#### PROBLEM
Your answer should be the line containing "comandos de Git" and each line after it through the end of the data below, repeated exactly.

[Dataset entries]

*****

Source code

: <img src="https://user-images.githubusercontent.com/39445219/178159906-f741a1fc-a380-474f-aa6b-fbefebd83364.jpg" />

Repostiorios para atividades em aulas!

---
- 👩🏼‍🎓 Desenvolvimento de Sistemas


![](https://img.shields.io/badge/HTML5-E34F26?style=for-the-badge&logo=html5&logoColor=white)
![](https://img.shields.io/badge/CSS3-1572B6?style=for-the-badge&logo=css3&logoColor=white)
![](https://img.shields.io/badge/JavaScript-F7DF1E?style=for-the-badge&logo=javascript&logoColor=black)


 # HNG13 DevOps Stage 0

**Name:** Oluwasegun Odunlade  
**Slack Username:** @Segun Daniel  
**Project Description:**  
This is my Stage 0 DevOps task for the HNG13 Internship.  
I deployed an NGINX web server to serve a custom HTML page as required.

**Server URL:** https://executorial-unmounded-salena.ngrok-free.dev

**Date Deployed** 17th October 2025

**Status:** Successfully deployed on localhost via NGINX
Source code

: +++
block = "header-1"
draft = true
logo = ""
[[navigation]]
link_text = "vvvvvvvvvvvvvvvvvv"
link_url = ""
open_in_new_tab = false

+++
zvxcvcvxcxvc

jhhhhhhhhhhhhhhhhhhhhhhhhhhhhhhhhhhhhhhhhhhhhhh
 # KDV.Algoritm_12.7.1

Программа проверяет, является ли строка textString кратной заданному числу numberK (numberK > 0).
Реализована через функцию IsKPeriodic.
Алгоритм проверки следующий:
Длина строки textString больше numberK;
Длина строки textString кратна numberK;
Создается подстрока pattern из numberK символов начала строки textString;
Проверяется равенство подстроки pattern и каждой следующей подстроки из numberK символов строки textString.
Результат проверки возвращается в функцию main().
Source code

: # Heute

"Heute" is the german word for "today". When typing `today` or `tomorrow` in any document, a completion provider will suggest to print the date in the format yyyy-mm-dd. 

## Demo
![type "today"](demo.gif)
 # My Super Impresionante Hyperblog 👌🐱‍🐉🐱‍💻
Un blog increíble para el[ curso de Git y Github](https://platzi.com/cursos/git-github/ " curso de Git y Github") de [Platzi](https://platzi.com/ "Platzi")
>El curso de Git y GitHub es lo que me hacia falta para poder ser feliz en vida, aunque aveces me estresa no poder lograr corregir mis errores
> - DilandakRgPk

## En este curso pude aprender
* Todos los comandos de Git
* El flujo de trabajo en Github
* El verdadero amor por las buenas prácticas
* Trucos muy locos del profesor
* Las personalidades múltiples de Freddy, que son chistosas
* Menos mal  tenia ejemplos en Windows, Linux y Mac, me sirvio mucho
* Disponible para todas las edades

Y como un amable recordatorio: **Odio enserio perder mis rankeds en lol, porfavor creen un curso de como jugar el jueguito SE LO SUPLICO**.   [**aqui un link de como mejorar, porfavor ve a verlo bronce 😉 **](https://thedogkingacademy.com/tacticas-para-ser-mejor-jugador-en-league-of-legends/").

*****

#### TASK ANSWER
* Todos los comandos de Git
* El flujo de trabajo en Github
* El verdadero amor por las buenas prácticas
* Trucos muy locos del profesor
* Las personalidades múltiples de Freddy, que son chistosas
* Menos mal  tenia ejemplos en Windows, Linux y Mac, me sirvio mucho
* Disponible para todas las edades

Y como un amable recordatorio: **Odio enserio perder mis rankeds en lol, porfavor creen un curso de como jugar el jueguito SE LO SUPLICO**.   [**aqui un link de como mejorar, porfavor ve a verlo bronce 😉 **](https://thedogkingacademy.com/tacticas-para-ser-mejor-jugador-en-league-of-legends/").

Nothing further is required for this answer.